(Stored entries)
((
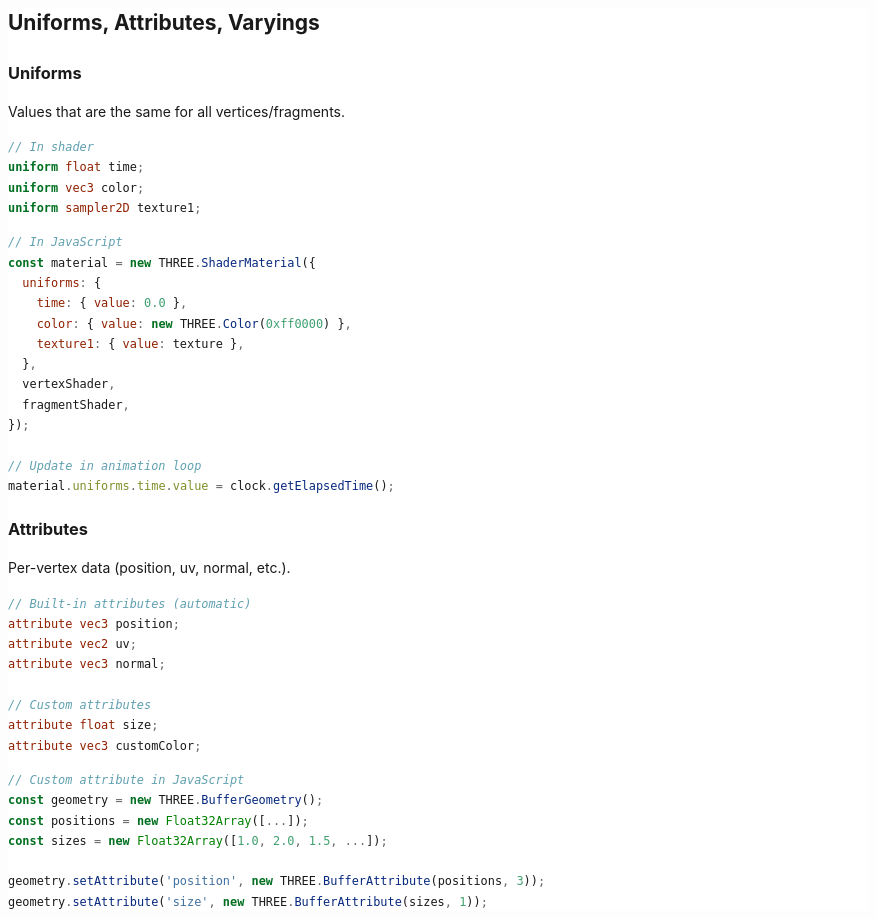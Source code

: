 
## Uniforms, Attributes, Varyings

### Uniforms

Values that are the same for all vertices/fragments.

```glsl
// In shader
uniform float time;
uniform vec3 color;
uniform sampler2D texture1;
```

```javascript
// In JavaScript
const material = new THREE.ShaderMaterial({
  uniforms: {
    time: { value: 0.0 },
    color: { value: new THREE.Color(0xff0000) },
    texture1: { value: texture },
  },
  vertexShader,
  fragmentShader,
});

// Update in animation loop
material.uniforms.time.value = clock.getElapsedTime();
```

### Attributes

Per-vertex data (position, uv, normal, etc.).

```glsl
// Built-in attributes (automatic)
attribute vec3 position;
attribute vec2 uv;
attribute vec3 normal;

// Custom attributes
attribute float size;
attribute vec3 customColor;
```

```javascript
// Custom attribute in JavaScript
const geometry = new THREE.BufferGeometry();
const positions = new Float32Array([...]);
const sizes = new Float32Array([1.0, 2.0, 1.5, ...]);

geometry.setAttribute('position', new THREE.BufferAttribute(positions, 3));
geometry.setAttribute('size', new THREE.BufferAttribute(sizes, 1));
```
))
TASK DETAILS: Take every line from the records that holds "normal" and copy it down.

TASK RESULT:
Per-vertex data (position, uv, normal, etc.).
attribute vec3 normal;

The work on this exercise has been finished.